Prophylactic Effect of Dexamethasone on Regorafenib-Related Fatigue and/or Malaise: A Randomized, Placebo-Controlled, Double-Blind Clinical Study in Patients with Unresectable Metastatic Colorectal Cancer (KSCC1402/HGCSG1402).

BACKGROUND: Regorafenib is an oral multikinase inhibitor with a proven survival benefit for metastatic colorectal cancer patients. The KSCC1402/HGCSG1402 study investigated the prophylactic effect of oral dexamethasone (DEX) on regorafenib-related fatigue and/or malaise. PATIENTS AND METHODS: Patients who progressed after standard chemotherapy were randomized 1: 1 to a DEX group (2 mg/day; days 1-28) with regorafenib or a placebo group with regorafenib. The primary endpoint was the incidence of fatigue and/or malaise, based on version 4.0 of the National Cancer Institute's CTCAE (Common Terminology Criteria for Adverse Events). One of the secondary endpoints was the in-cidence of fatigue and/or malaise based on the CTCAE assessed by patient-reported outcome (PRO). RESULTS: The incidence of any grade of fatigue and/or malaise assessed by the investigators was 58.8% in the DEX group and 61.1% in the placebo group (p = 0.8101), and that assessed by PRO was 47.2 and 58.3%, respectively (p = 0.3450).

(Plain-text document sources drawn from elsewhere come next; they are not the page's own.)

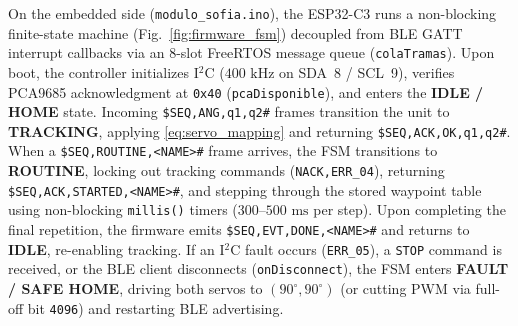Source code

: \documentclass[lettersize,journal]{IEEEtran}
\begin{document}
	On the embedded side (\texttt{modulo\_sofia.ino}), the ESP32-C3 runs a non-blocking finite-state machine (Fig.~\ref{fig:firmware_fsm}) decoupled from BLE GATT interrupt callbacks via an 8-slot FreeRTOS message queue (\texttt{colaTramas}). Upon boot, the controller initializes I$^2$C ($400\text{ kHz}$ on SDA~8 / SCL~9), verifies PCA9685 acknowledgment at \texttt{0x40} (\texttt{pcaDisponible}), and enters the \textbf{IDLE / HOME} state. Incoming \texttt{\$SEQ,ANG,q1,q2\#} frames transition the unit to \textbf{TRACKING}, applying \eqref{eq:servo_mapping} and returning \texttt{\$SEQ,ACK,OK,q1,q2\#}. When a \texttt{\$SEQ,ROUTINE,<NAME>\#} frame arrives, the FSM transitions to \textbf{ROUTINE}, locking out tracking commands (\texttt{NACK,ERR\_04}), returning \texttt{\$SEQ,ACK,STARTED,<NAME>\#}, and stepping through the stored waypoint table using non-blocking \texttt{millis()} timers ($300\text{--}500\text{ ms}$ per step). Upon completing the final repetition, the firmware emits \texttt{\$SEQ,EVT,DONE,<NAME>\#} and returns to \textbf{IDLE}, re-enabling tracking. If an I$^2$C fault occurs (\texttt{ERR\_05}), a \texttt{STOP} command is received, or the BLE client disconnects (\texttt{onDisconnect}), the FSM enters \textbf{FAULT / SAFE HOME}, driving both servos to $(90^\circ, 90^\circ)$ (or cutting PWM via full-off bit \texttt{4096}) and restarting BLE advertising.
	
\end{document}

The incidence of grade ≥2 fatigue and/or malaise, as assessed by the investigators, was 19.4% for the DEX group and 38.9% for the placebo group (p = 0.0695), and that assessed by PRO was 27.8 and 52.8%, respectively (p = 0.0306). CONCLUSION: Our results suggest that prophylactic oral DEX is clinically effective in improving regorafenib-related fatigue and/or malaise.